Bugünkü durumu 20. yüzyıldaki dünya savaşlarından ayıran önemli bir fark bulunmaktadır. I. Dünya Savaşı’nda işçi sınıfının savaşa karşı ilk saldırıyı; Rusya’da Lenin, Troçki ve Bolşevikleri iktidara getiren 1917 devrimini başlatması yaklaşık üç yıl sürmüştü. Bugün ise insanlığı III. Dünya Savaşı’na sürüklemeye çalışan burjuvazi, uluslararası çapta patlayıcı bir muhalefet ve kitlesel grevlerle karşı karşıyadır.

Savaşı ve sosyal saldırıları durdurmak için mücadele, Fransa’nın Stalinist Genel Emek Konfederasyonu (CGT) bürokrasisi gibi ulusal sendika aygıtlarının elinden alınmalıdır. Bu bürokrasiler işçi sınıfını ulusal temelde bölmekte, kapitalist hükümetlerle kesinti pazarlıkları yapmakta ve savaşa karşı muhalefeti engellemektedir. Geçtiğimiz yıl CGT bürokrasisi ve onun siyasi müttefiki olan Pablocu Yeni Anti-Kapitalist Parti (NPA), NATO’nun Rusya ile savaş lehine argümanlarını onaylayan açıklamalar yapmıştır.

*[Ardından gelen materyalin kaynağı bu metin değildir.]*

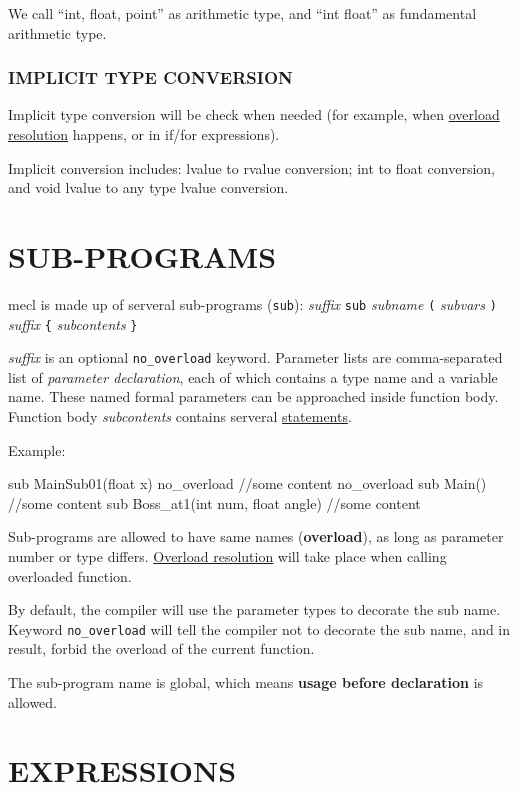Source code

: \documentclass{article}
\begin{document}
We call ``int, float, point'' as arithmetic type, and ``int float'' as fundamental arithmetic type.

\subsubsection{IMPLICIT TYPE CONVERSION}

Implicit type conversion will be check when needed (for example, when \hyperref[chongzai]{overload resolution} happens, or in if/for expressions).

Implicit conversion includes: lvalue to rvalue conversion; int to float conversion, and void lvalue to any type lvalue conversion.

\section{SUB-PROGRAMS}

mecl is made up of serveral sub-programs (\verb|sub|): \textit{suffix} \verb|sub| \textit{subname} \verb|(| \textit{subvars} \verb|)| \textit{suffix} \verb|{| \textit{subcontents} \verb|}|

\textit{suffix} is an optional \verb|no_overload| keyword. Parameter lists are comma-separated list of \textit{parameter declaration}, each of which contains a type name and a variable name. These named formal parameters can be approached inside function body. Function body \textit{subcontents} contains serveral \hyperref[yuju]{statements}.

Example:

\begin{MUAvbt}
sub MainSub01(float x) no_overload
{
	//some content
}
no_overload sub Main()
{
	//some content
}
sub Boss_at1(int num, float angle) {
	//some content
}
\end{MUAvbt}

Sub-programs are allowed to have same names (\textbf{overload}), as long as parameter number or type differs. \hyperref[chongzai]{Overload resolution} will take place when calling overloaded function.

By default, the compiler will use the parameter types to decorate the sub name. Keyword \verb|no_overload| will tell the compiler not to decorate the sub name, and in result, forbid the overload of the current function.

The sub-program name is global, which means \textbf{usage before declaration} is allowed.

\section{EXPRESSIONS}
\end{document}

İleriye giden yol, sendika bürokrasilerinden bağımsız olarak işyerlerinde ve okullarda taban komiteleri inşa etmekten geçmektedir. Taban Komitelerinin Uluslararası İşçi İttifakı (TK-Uİİ) içinde birleşen bu komiteler, işçilerin ve gençlerin büyüyen mücadelelerini, savaşı durdurmak ve Macron gibi gerici hükümetleri devirmek için mücadele eden güçlü bir uluslararası hareket halinde birleştirebilirler.

Böyle bir hareketi ayakta tutacak Marksist enternasyonalist perspektif ancak dünya Troçkist hareketi Dördüncü Enternasyonal’in Uluslararası Komitesi’nden (DEUK) gelebilir. Fransa’daki NPA’nın Pablocu siyasi atalarının, Stalinist bürokrasilerin işçilere devrimci önderlik sağlayacağını savunarak DEUK ile bölünme yaşamalarının üzerinden 70 yıl geçti. CGT ve NPA’nın mevcut savaşta NATO’ya verdiği destek, nesnel olarak bu pozisyonun yıkıcı bir şekilde çürütülmesini ifade etmektedir.

İnşa edilmesi gereken siyasi alternatif, dünya sosyalist devrimi perspektifi uğrna mücadele eden DEUK ve onun Fransa şubesi olan Sosyalist Eşitlik Partisi’dir (Parti de l’égalité socialiste).